▶ **WHAT THE TASK ASKS**: All of the data must be printed exactly; please include every line.

- Opening Delimiter -

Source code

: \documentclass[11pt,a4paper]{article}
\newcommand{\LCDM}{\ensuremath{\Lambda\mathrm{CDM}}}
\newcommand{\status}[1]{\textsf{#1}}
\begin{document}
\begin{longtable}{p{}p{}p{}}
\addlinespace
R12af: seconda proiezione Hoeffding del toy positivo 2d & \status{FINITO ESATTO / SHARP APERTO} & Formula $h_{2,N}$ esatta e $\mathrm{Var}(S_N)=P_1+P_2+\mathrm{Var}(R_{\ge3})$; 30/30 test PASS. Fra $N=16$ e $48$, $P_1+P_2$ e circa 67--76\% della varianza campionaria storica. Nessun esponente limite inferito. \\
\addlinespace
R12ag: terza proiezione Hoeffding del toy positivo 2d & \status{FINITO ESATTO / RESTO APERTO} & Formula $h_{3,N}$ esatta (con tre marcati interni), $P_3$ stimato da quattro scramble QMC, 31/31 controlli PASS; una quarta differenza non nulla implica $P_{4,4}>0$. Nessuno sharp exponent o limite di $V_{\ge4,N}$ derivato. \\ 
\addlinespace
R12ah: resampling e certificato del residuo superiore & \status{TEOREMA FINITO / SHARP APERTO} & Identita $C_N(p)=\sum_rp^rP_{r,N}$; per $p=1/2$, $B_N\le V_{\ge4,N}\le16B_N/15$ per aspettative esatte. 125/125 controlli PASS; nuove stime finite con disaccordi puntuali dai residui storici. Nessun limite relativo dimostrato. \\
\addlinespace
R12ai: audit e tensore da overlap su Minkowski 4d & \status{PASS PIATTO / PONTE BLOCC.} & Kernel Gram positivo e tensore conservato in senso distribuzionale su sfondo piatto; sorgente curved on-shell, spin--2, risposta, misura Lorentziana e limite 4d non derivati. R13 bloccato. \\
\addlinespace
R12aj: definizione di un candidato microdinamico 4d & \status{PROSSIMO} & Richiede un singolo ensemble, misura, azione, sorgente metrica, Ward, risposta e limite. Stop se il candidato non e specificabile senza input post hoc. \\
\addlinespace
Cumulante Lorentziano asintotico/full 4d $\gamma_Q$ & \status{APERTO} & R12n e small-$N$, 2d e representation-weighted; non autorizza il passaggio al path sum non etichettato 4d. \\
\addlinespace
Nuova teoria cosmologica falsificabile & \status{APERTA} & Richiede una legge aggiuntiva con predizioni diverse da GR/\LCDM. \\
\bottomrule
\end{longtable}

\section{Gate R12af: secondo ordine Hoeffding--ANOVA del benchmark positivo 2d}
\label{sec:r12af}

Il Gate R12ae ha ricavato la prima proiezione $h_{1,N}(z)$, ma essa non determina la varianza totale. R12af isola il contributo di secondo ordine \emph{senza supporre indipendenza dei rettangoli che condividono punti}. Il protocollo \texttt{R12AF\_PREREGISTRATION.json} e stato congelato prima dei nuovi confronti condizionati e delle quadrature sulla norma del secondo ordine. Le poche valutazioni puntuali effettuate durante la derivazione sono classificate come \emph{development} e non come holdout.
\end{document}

- Closing Delimiter -

▶ **SOLUTION TO THE PROBLEM**:
Source code

: \documentclass[11pt,a4paper]{article}
\newcommand{\LCDM}{\ensuremath{\Lambda\mathrm{CDM}}}
\newcommand{\status}[1]{\textsf{#1}}
\begin{document}
\begin{longtable}{p{}p{}p{}}
\addlinespace
R12af: seconda proiezione Hoeffding del toy positivo 2d & \status{FINITO ESATTO / SHARP APERTO} & Formula $h_{2,N}$ esatta e $\mathrm{Var}(S_N)=P_1+P_2+\mathrm{Var}(R_{\ge3})$; 30/30 test PASS. Fra $N=16$ e $48$, $P_1+P_2$ e circa 67--76\% della varianza campionaria storica. Nessun esponente limite inferito. \\
\addlinespace
R12ag: terza proiezione Hoeffding del toy positivo 2d & \status{FINITO ESATTO / RESTO APERTO} & Formula $h_{3,N}$ esatta (con tre marcati interni), $P_3$ stimato da quattro scramble QMC, 31/31 controlli PASS; una quarta differenza non nulla implica $P_{4,4}>0$. Nessuno sharp exponent o limite di $V_{\ge4,N}$ derivato. \\ 
\addlinespace
R12ah: resampling e certificato del residuo superiore & \status{TEOREMA FINITO / SHARP APERTO} & Identita $C_N(p)=\sum_rp^rP_{r,N}$; per $p=1/2$, $B_N\le V_{\ge4,N}\le16B_N/15$ per aspettative esatte. 125/125 controlli PASS; nuove stime finite con disaccordi puntuali dai residui storici. Nessun limite relativo dimostrato. \\
\addlinespace
R12ai: audit e tensore da overlap su Minkowski 4d & \status{PASS PIATTO / PONTE BLOCC.} & Kernel Gram positivo e tensore conservato in senso distribuzionale su sfondo piatto; sorgente curved on-shell, spin--2, risposta, misura Lorentziana e limite 4d non derivati. R13 bloccato. \\
\addlinespace
R12aj: definizione di un candidato microdinamico 4d & \status{PROSSIMO} & Richiede un singolo ensemble, misura, azione, sorgente metrica, Ward, risposta e limite. Stop se il candidato non e specificabile senza input post hoc. \\
\addlinespace
Cumulante Lorentziano asintotico/full 4d $\gamma_Q$ & \status{APERTO} & R12n e small-$N$, 2d e representation-weighted; non autorizza il passaggio al path sum non etichettato 4d. \\
\addlinespace
Nuova teoria cosmologica falsificabile & \status{APERTA} & Richiede una legge aggiuntiva con predizioni diverse da GR/\LCDM. \\
\bottomrule
\end{longtable}

\section{Gate R12af: secondo ordine Hoeffding--ANOVA del benchmark positivo 2d}
\label{sec:r12af}

Il Gate R12ae ha ricavato la prima proiezione $h_{1,N}(z)$, ma essa non determina la varianza totale. R12af isola il contributo di secondo ordine \emph{senza supporre indipendenza dei rettangoli che condividono punti}. Il protocollo \texttt{R12AF\_PREREGISTRATION.json} e stato congelato prima dei nuovi confronti condizionati e delle quadrature sulla norma del secondo ordine. Le poche valutazioni puntuali effettuate durante la derivazione sono classificate come \emph{development} e non come holdout.
\end{document}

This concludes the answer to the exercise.